Ready Player One, the bad version


Ok I have to get a few things down. Ready Player One, the film, is not good. It’s kind of fun, if you turn off your brain: But,  if you ignore the logical inconsistencies in the film, your subconscious will start churning out logical inconsistencies as well, and you’ll get headaches for no apparent reason or you’ll vote an idiot into office. Just sayin, story is powerful.

Ready Player One is based on the first novel by Ernest Cline, a guy who, after reading his work, feels like someone I could hang out with. (He also wrote a sequel script to Buckaroo Banzai you can find and read for free on the ‘net)

The Film: There will be spoilers. I don’t consider them spoiler’s so much as dire warnings….

Anyway, if you HAVE to see the film first, go ahead, and then continue reading.

Done? What did you think? Pretty amazing visuals! I had a hard time keeping up with all the visual references I kept seeing in the background. Some I saw more than once…
So, we are introduced to our main character sneaking off for the day to get on the OASIS, to get away from ugly home life, and enjoy some privacy. Definitely NOT to go to OASIS public school to graduate high school, or work, because he’s so ..wealthy? hmm. They never explained that bit of poverty away.

Ok, Now we get introduced to the OASIS (Ontologically Anthropocentric Sensory Immersive Simulation, you’re welcome) where people do everything BUT work, (that guy LOOKED like he was at work, but he must NOT have been, as he lost his cash, and tried to kill himself, see; ALL your money is stored on the OASIS banks apparently) and generally goof off and compete to find clues to ….. oh wait…

James Halliday is introduced posthumously as the creator of the OASIS, and that he was big on the 80’s, and that he was a big gaming fan, because he hid an Easter Egg in the OASIS (and to be clear, the INTERNET is where you GET TO the OASIS. Got it? ) and if you are able to figure out the clues and challenges he left, you would OWN the OASIS (company) and be rich!! (and again, we really only kind of see the poverty, it’s not made out as being too terrible, because…OASIS. Lovely, sedated masses.)

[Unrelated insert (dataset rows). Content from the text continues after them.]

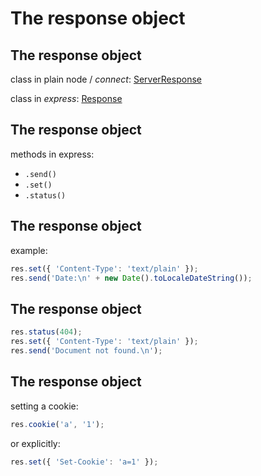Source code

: # The response object

## The response object

class in plain node / _connect_: [ServerResponse](https://nodejs.org/api/http.html#http_class_http_serverresponse)

class in _express_: [Response](https://expressjs.com/de/api.html#res)

## The response object

methods in express:

- `.send()`
- `.set()`
- `.status()`

## The response object

example:

```js
res.set({ 'Content-Type': 'text/plain' });
res.send('Date:\n' + new Date().toLocaleDateString());
```

## The response object

```js
res.status(404);
res.set({ 'Content-Type': 'text/plain' });
res.send('Document not found.\n');
```

## The response object

setting a cookie:

```js
res.cookie('a', '1');
```

or explicitly:

```js
res.set({ 'Set-Cookie': 'a=1' });
```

The first challenge of this game is known by all the Gunters (short for Egg hunters, mentioned once) and it is a race; a wacky race: You can drive whatever car or vehicle you can afford. They gotta cost money; they use virtual ‘gas’ in the form of game coins ‘spilled’ by wrecks and death. (Sonic the Hedgehog, 1991, not 80’s) and again, money is weird here.

Technical terms were tossed about in the movie like seasoning rather than much needed exposition to explain what is going on, and we know that artifacts are 99th level, but do we know the level of the main character, or any of his friends?  Are Levels mentioned ANYWHERE else in the film?  But, they did say anyone could find these artifacts, which are 99th level by the way.

Now, at the beginning of the movie, it’s been FIVE YEARS since Halliday’s death, and no one has won this race yet. So our hero, virtually named Parzival(sp), after the knight that found Holy Grail, goes back to this virtual museum that stores virtual renderings of everything recorded about the man to study for clues, and definitely not from a book of notes or a diary he kept… where he sees something he’s missed, even though, by his own admission he seen the footage 70+ times…. And one more thing: this race looked like one of todays’ games, NOT something from the 80’s. (and Iron Giant came out 1999, practically 2000.)

My next point nearly drove me from the theater.  We’ve established its’ the future, and we have all kinds of advanced tech, facial mapping available to the poorest. Wade is poor. His rig did it. Currently, I know of NO ONE that doesn’t store their password online with a master password, or use face or fingerprints for access (biometrics). The main bad guy (who’s kind of a wuss) is a bigshot corporate type that has a state of the art VR rig for accessing the OASIS, and in a VERY 80’s kind of style, has a … I can’t even believe…. A POST IT NOTE WITH HIS PASWORD ON IT!! . Oh, well, is the rig behind a security door? No? Anyone walking in could see it? And when we re-create the office FOR the OASIS, leave it EXACTLY THE SAME. Yeah, Parzival sees the note when INVITED IN to be threatened and, ostensibly, killed. But again, writers of script, computers are FAST, Parzival could have been broadcasting, or recording, (they never said he couldn’t. Not in the film anyway) and it was just STUPID and CLUMSY and a cheap way to gloss over the entire struggle to get past the bad guy security.

One more thing, Hallidays’ friend and partner in the OASIS, a very rich man I would assume, has been secretly sneaking off to help Parzifal over the years in disguise as a virtual host of the virtual museum of memories I mentioned earlier. Why? Why did he pick this kid? He said at the end he had “Nothing to do with the game” to Parzifal. Because the media wouldn’t have asked him that question ad nauseum, over the past five years (note sarcasm), so there’s no way Parzifal could have known he had no secret insight into the game.

So, although pretty and shiny and chock full of visual references, overall I give this expensive visual feast full of empty calories half a star, for the Buckaroo Banzai mention.